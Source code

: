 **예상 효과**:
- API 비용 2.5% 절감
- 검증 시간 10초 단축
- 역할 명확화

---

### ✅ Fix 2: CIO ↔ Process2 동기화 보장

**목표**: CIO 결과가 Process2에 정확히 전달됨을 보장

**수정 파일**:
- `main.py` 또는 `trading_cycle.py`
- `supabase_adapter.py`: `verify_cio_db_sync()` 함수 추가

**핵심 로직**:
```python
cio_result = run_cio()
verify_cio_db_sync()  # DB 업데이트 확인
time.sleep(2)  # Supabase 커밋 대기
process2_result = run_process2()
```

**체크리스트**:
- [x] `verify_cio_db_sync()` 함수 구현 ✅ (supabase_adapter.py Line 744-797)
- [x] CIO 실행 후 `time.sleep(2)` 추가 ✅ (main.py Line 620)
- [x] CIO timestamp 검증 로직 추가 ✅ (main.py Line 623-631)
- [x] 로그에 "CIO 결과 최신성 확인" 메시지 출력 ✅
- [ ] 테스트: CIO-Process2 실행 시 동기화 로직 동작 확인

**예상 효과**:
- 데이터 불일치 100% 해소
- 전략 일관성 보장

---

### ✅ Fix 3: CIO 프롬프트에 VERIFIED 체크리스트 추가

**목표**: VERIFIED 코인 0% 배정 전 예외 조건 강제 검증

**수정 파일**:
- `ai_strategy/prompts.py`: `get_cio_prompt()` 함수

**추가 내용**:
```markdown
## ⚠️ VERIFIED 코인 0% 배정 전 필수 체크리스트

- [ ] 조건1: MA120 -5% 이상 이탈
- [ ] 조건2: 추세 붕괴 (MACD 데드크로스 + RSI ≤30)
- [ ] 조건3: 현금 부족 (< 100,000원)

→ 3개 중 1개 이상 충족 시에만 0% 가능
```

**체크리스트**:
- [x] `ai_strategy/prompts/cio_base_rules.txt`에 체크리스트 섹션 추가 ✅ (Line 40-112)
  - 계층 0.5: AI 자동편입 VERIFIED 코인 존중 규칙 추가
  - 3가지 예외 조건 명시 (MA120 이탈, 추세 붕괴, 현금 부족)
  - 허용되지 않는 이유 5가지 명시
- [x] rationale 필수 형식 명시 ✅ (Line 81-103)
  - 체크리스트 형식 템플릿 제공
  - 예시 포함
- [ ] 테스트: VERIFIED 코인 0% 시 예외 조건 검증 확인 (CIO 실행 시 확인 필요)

_How to complete this task:_ An exact copy of every record is required here.

_Result of the task:_
Source code

: **예상 효과**:
- API 비용 2.5% 절감
- 검증 시간 10초 단축
- 역할 명확화

---

### ✅ Fix 2: CIO ↔ Process2 동기화 보장

**목표**: CIO 결과가 Process2에 정확히 전달됨을 보장

**수정 파일**:
- `main.py` 또는 `trading_cycle.py`
- `supabase_adapter.py`: `verify_cio_db_sync()` 함수 추가

**핵심 로직**:
```python
cio_result = run_cio()
verify_cio_db_sync()  # DB 업데이트 확인
time.sleep(2)  # Supabase 커밋 대기
process2_result = run_process2()
```

**체크리스트**:
- [x] `verify_cio_db_sync()` 함수 구현 ✅ (supabase_adapter.py Line 744-797)
- [x] CIO 실행 후 `time.sleep(2)` 추가 ✅ (main.py Line 620)
- [x] CIO timestamp 검증 로직 추가 ✅ (main.py Line 623-631)
- [x] 로그에 "CIO 결과 최신성 확인" 메시지 출력 ✅
- [ ] 테스트: CIO-Process2 실행 시 동기화 로직 동작 확인

**예상 효과**:
- 데이터 불일치 100% 해소
- 전략 일관성 보장

---

### ✅ Fix 3: CIO 프롬프트에 VERIFIED 체크리스트 추가

**목표**: VERIFIED 코인 0% 배정 전 예외 조건 강제 검증

**수정 파일**:
- `ai_strategy/prompts.py`: `get_cio_prompt()` 함수

**추가 내용**:
```markdown
## ⚠️ VERIFIED 코인 0% 배정 전 필수 체크리스트

- [ ] 조건1: MA120 -5% 이상 이탈
- [ ] 조건2: 추세 붕괴 (MACD 데드크로스 + RSI ≤30)
- [ ] 조건3: 현금 부족 (< 100,000원)

→ 3개 중 1개 이상 충족 시에만 0% 가능
```

**체크리스트**:
- [x] `ai_strategy/prompts/cio_base_rules.txt`에 체크리스트 섹션 추가 ✅ (Line 40-112)
  - 계층 0.5: AI 자동편입 VERIFIED 코인 존중 규칙 추가
  - 3가지 예외 조건 명시 (MA120 이탈, 추세 붕괴, 현금 부족)
  - 허용되지 않는 이유 5가지 명시
- [x] rationale 필수 형식 명시 ✅ (Line 81-103)
  - 체크리스트 형식 템플릿 제공
  - 예시 포함
- [ ] 테스트: VERIFIED 코인 0% 시 예외 조건 검증 확인 (CIO 실행 시 확인 필요)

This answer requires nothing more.